GOP Conference Chair Won’t Rule Out BBA That Allows Limitless Federal Spending

September 8, 2011 - 4:33 AM

Washington (CNSNews.com) – Senate Republican Conference Chairman Lamar Alexander (Tenn.) told CNSNews.com he supports a Balanced Budget Amendment, but will not rule out voting for one that does not include requirements that federal spending be capped as a percentage of GDP that only a supermajority vote can increase taxes.

Alexander, the chairman of the Senate Republican Conference, was a co-sponsor of a BBA that included both of those provisions but said today on Capitol Hill he would consider other proposals.

The House and Senate will vote on a BBA before the end of 2011. Alexander, asked if could vote for a BBA proposal that did not include a spending cap and a supermajority requirement, said, “I’d have to read it first.”

“I support the balanced budget amendment,” Alexander told CNSNews.com. “I co-sponsored the balanced budget amendment that all 47 Republican senators have supported. There are a variety of other versions which I might consider as well. But I’m not going to start giving hypotheticals.”

He added, “I support the balanced budget amendment that I co-sponsored and I’ll consider other versions.”

The actual language of the balanced budget amendment that Congress will vote on before the end of the year has not been determined. However, many conservative Republicans, such as Reps. Steve King (Iowa) and Louie Gohmert (Texas), fear that GOP leaders may agree to vote on a stripped-down amendment that requires Congress to balance the budget but does not cap spending as a percentage of GDP or require supermajorities to raise taxes.

The conservative lawmakers and activists have expressed concern that an amendment of that nature, which might win the backing of some incumbent congressional liberals, would become a constitutional lever for sustaining big government via ever-escalating federal taxation.

When the Republican-controlled-House approved the Cut, Cap and Balance plan on July 19 in a 234-190 vote, it included a version of the balanced budget amendment to cap federal spending at 19.9 percent of GDP. The Republicans originally had sought to hold federal spending to 18 percent of GDP.

Lamar Alexander

Sen. Lamar Alexander (R-Tenn.)

The version of the balanced budget amendment in the Cut, Cap and Balance plan also required two-thirds majorities in both houses to approve a tax increase. The amendment also would have prohibited deficit spending unless there was a national security emergency or a supermajority of Congress voted for it.

On July 22, the Democrat-controlled Senate voted 51-46 to approve a procedural motion that blocked substantive consideration of the Cut, Cap and Balance bill in that body.

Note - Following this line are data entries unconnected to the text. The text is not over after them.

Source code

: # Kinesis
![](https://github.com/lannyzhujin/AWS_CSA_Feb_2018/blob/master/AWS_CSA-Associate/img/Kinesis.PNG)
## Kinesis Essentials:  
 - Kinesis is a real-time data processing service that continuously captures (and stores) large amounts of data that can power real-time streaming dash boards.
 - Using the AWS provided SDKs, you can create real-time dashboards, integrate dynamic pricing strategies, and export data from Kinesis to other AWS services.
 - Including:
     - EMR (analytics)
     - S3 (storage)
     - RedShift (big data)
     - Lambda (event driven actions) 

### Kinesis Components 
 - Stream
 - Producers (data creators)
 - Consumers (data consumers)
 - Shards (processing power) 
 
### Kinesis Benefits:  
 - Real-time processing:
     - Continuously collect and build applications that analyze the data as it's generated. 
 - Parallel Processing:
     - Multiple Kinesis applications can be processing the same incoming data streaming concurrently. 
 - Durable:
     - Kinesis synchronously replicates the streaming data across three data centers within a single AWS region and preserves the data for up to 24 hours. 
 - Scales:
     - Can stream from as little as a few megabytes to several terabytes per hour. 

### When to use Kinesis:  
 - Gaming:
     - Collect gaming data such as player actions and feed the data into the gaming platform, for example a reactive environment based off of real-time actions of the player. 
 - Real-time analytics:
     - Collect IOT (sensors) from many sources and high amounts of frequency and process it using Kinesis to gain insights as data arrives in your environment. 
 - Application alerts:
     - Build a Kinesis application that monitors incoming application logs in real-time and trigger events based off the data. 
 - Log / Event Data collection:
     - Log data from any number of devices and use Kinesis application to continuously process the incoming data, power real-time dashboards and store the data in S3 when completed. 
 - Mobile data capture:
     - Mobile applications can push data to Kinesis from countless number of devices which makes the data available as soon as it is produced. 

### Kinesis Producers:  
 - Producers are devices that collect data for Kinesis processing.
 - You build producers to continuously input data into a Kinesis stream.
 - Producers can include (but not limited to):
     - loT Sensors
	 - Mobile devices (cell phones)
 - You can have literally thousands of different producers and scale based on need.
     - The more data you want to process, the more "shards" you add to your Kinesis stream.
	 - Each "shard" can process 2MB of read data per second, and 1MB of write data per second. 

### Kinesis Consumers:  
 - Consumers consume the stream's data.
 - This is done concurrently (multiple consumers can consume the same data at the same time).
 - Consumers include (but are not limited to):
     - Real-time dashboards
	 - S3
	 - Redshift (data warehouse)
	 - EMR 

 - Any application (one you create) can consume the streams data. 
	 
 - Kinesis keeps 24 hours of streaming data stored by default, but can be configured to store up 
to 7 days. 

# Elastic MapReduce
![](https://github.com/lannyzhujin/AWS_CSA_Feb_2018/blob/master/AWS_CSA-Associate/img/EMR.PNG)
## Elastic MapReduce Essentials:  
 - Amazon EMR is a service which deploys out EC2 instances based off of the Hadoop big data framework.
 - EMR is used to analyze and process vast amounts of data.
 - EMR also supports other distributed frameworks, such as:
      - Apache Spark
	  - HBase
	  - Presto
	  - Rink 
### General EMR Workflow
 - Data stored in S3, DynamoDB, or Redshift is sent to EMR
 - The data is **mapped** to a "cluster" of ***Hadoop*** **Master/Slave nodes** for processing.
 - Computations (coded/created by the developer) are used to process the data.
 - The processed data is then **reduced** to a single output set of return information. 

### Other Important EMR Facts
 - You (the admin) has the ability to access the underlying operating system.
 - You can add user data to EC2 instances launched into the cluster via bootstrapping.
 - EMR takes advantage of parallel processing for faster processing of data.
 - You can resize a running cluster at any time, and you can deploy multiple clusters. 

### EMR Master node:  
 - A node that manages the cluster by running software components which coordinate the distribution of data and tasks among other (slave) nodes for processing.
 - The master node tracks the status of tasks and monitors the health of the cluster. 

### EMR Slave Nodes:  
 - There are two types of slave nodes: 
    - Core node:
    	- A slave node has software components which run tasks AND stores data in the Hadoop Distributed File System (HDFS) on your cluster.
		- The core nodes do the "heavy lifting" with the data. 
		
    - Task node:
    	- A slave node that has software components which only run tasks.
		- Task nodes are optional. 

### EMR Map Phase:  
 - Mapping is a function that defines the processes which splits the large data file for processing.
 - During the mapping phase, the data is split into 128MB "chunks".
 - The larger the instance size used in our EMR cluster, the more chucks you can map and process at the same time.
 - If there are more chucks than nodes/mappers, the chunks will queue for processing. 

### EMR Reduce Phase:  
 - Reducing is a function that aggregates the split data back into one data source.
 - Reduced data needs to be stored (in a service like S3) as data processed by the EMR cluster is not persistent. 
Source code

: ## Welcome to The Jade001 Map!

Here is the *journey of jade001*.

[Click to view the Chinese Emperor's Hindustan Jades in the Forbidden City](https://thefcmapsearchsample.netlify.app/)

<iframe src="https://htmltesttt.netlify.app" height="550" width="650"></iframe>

The debt-limit deal reached by President Barack Obama, House Speaker John Boehner (R-Ohio) and Senate Majority Leader Harry Reid (D-Nev.) requires that both chambers of Congress give an up or down vote to a balanced budget amendment before the end of this year. However, it does not specify the language of the amendment.

If two-thirds of Congress votes to approve a balanced budget amendment, it would then have to be ratified by 38 states, or three-fourths.

The House passed that debt-limit deal by a 269-161 vote on Aug. 1.